Initial capacity and load factor must be chosen such that they minimize the number of rehashing operations.

__ Example __

Load factor is 1.0f. (Rehashing take place after filling 100% of current capacity)

- saves space
- increases retrieval time of existing elements

Load factor is 0.5f.

- rehashing after 50% of current capacity filled.
- increase number of rehashing operations.

# Hash Table

use hash function to map keys to buckets

- insert new key
- hash function decides which bucket key is assigned
- key is stored in corresponding bucket

- search for key
- hash table uses hash function to find bucket
- search in bucket for key

eg. `y = x % 5`

is the hashing function

1987 & 2 are in same bucket. (bucket 2)

use hashing function, search bucket 2 for the key.

__Two basic operations__

- Insert
- Search

## Designing a Hash Table

### 1. Hash Function

assign key to bucket

`as uniformly as possible`

Ideally, key and bucket is a one-to-one mapping. However, there is always a trade off between `amount of buckets`

& `capacity of buckets`

.

Good Hash function must:

- efficiently computable
- uniformly distribute keys

### 2. Collision Reduction

collision is when > 1 key is assigned to 1 bucket

Ideally, hash function is one-to-one mapping for key & bucket.

Considerations

- How to organize values in bucket?
- What is too many values are assigned to one bucket?
- How to search for target value in bucket?

Must consider:

- capacity of bucket
- number of keys that might be mapped to the same bucket

given `N`

=number of keys in bucket

- N: small & constant -->
`array`

to store keys`O(N)`

- N: variable / large -->
`height balanced binary search tree`

to store keys`O(log(n))`

# Handling Collisions

situation where newly inserted key maps to an already occupied slot in hash table.

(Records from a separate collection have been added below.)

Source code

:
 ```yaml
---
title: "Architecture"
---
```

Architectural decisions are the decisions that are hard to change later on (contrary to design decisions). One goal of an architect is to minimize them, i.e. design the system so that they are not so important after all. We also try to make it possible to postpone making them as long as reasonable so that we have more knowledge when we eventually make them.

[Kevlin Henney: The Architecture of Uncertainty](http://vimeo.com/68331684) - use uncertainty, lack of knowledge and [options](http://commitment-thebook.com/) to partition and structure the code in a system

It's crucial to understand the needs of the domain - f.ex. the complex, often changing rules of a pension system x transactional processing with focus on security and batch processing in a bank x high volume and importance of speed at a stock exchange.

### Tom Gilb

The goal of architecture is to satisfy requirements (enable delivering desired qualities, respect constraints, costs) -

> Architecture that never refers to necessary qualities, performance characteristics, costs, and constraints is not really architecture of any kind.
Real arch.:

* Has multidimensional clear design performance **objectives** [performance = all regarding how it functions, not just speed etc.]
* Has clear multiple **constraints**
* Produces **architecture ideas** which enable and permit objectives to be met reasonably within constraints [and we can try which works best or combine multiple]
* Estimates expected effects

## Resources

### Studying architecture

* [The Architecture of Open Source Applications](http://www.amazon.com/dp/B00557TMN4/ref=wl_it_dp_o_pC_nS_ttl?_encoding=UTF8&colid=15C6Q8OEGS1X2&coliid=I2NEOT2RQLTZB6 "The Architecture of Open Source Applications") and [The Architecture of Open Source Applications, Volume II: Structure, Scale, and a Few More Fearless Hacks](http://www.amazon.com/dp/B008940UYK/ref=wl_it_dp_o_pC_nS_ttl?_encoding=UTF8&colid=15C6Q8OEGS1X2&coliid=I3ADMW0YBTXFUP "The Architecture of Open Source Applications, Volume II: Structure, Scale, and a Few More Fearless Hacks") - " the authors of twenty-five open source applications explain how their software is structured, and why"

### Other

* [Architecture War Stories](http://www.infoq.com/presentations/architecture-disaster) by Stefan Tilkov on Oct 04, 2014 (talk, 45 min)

Since a hash function produces a small number for a key which is a big integer or string. There is a possibility 2 keys result in same value. (eg. Birthday Paradox, need 23 people for 50% chance of sharing same birthday)

## 1. Separate Chaining

each cell of hash table point to a linked list of records that have same hash function value.

requires additional memory outside table.

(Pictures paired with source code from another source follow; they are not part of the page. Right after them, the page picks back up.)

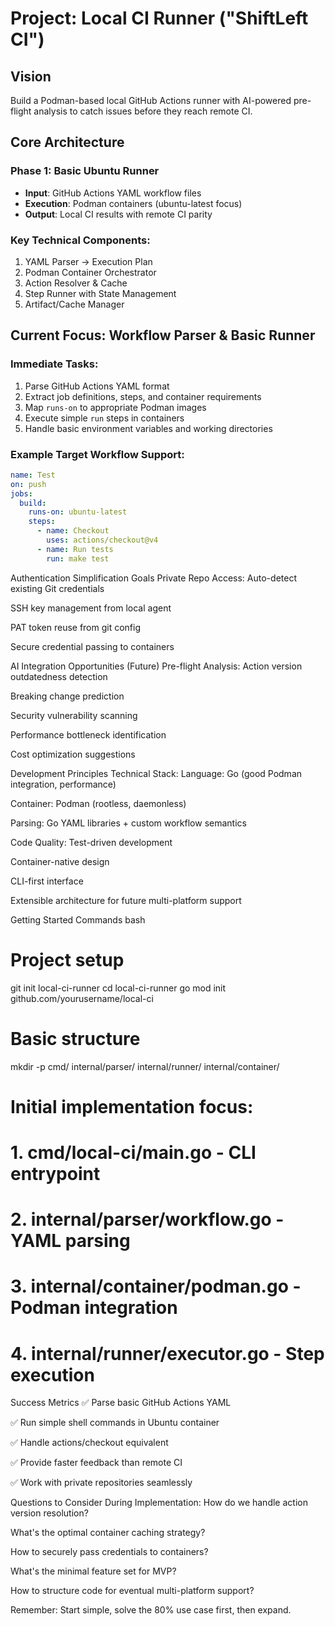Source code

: # Project: Local CI Runner ("ShiftLeft CI")

## Vision
Build a Podman-based local GitHub Actions runner with AI-powered pre-flight analysis to catch issues before they reach remote CI.

## Core Architecture

### Phase 1: Basic Ubuntu Runner
- **Input**: GitHub Actions YAML workflow files
- **Execution**: Podman containers (ubuntu-latest focus)
- **Output**: Local CI results with remote CI parity

### Key Technical Components:
1. YAML Parser → Execution Plan
2. Podman Container Orchestrator  
3. Action Resolver & Cache
4. Step Runner with State Management
5. Artifact/Cache Manager

## Current Focus: Workflow Parser & Basic Runner

### Immediate Tasks:
1. Parse GitHub Actions YAML format
2. Extract job definitions, steps, and container requirements
3. Map `runs-on` to appropriate Podman images
4. Execute simple `run` steps in containers
5. Handle basic environment variables and working directories

### Example Target Workflow Support:
```yaml
name: Test
on: push
jobs:
  build:
    runs-on: ubuntu-latest
    steps:
      - name: Checkout
        uses: actions/checkout@v4
      - name: Run tests
        run: make test
```

Authentication Simplification Goals
Private Repo Access:
Auto-detect existing Git credentials

SSH key management from local agent

PAT token reuse from git config

Secure credential passing to containers

AI Integration Opportunities (Future)
Pre-flight Analysis:
Action version outdatedness detection

Breaking change prediction

Security vulnerability scanning

Performance bottleneck identification

Cost optimization suggestions

Development Principles
Technical Stack:
Language: Go (good Podman integration, performance)

Container: Podman (rootless, daemonless)

Parsing: Go YAML libraries + custom workflow semantics

Code Quality:
Test-driven development

Container-native design

CLI-first interface

Extensible architecture for future multi-platform support

Getting Started Commands
bash
# Project setup
git init local-ci-runner
cd local-ci-runner
go mod init github.com/yourusername/local-ci

# Basic structure
mkdir -p cmd/ internal/parser/ internal/runner/ internal/container/

# Initial implementation focus:
# 1. cmd/local-ci/main.go - CLI entrypoint
# 2. internal/parser/workflow.go - YAML parsing
# 3. internal/container/podman.go - Podman integration
# 4. internal/runner/executor.go - Step execution
Success Metrics
✅ Parse basic GitHub Actions YAML

✅ Run simple shell commands in Ubuntu container

✅ Handle actions/checkout equivalent

✅ Provide faster feedback than remote CI

✅ Work with private repositories seamlessly

Questions to Consider During Implementation:
How do we handle action version resolution?

What's the optimal container caching strategy?

How to securely pass credentials to containers?

What's the minimal feature set for MVP?

How to structure code for eventual multi-platform support?

Remember: Start simple, solve the 80% use case first, then expand.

### Data Structures for Separate Chaining

- Linked List
- ArrayList
- Trees

### Separate Chaining - Complexity

Complexity depends on complexity of underlying data structure supporting Separate Chaining

#### Average

Average assumes uniform hashing

more details here

```
lf = load factor
n = number of elements
m = number of buckets
α = n / m
```

#### unsuccessful

`O(α)`

For unsuccessful find, linked list in separate chaining must be exhaustively searched. Average length of linked list in uniform hashing is load factor

#### successful

`O(1+(α/2))`

In successful find, linked list will definitely contain target key. On average, target key can be found in first half of linked list.

#### Worst

`O(N)`

#### Best

`O(1)`

## 2. Open Addressing

all elements stored in the hash table itself.

Since all elements stored in hash table, at any point size of table must be >= total number of keys.

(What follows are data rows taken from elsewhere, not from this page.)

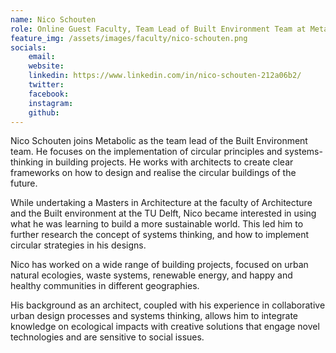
 ```yaml
---
name: Nico Schouten
role: Online Guest Faculty, Team Lead of Built Environment Team at Metabolic
feature_img: /assets/images/faculty/nico-schouten.png
socials:
    email:
    website:
    linkedin: https://www.linkedin.com/in/nico-schouten-212a06b2/
    twitter:
    facebook:
    instagram:
    github:
---
```


Nico Schouten joins Metabolic as the team lead of the Built Environment team. He focuses on the implementation of circular principles and systems-thinking in building projects. He works with architects to create clear frameworks on how to design and realise the circular buildings of the future.

While undertaking a Masters in Architecture at the faculty of Architecture and the Built environment at the TU Delft, Nico became interested in using what he was learning to build a more sustainable world. This led him to further research the concept of systems thinking, and how to implement circular strategies in his designs.

Nico has worked on a wide range of building projects, focused on urban natural ecologies, waste systems, renewable energy, and happy and healthy communities in different geographies.

His background as an architect, coupled with his experience in collaborative urban design processes and systems thinking, allows him to integrate knowledge on ecological impacts with creative solutions that engage novel technologies and are sensitive to social issues.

Each table entry contains either a record or NIL. To search for element, examine table slots one by one.

__Insert(k)__

Keep probing until an empty slot is found & insert key

__Search(k)__

Keep probing until slot’s key == k or an empty slot is reached.

__Delete(k)__

Simply deleting a key may result in failures in search.

Slots of deleted keys are marked specially as “deleted”. Items can be inserted into deleted slot but search cannot stop at deleted stop.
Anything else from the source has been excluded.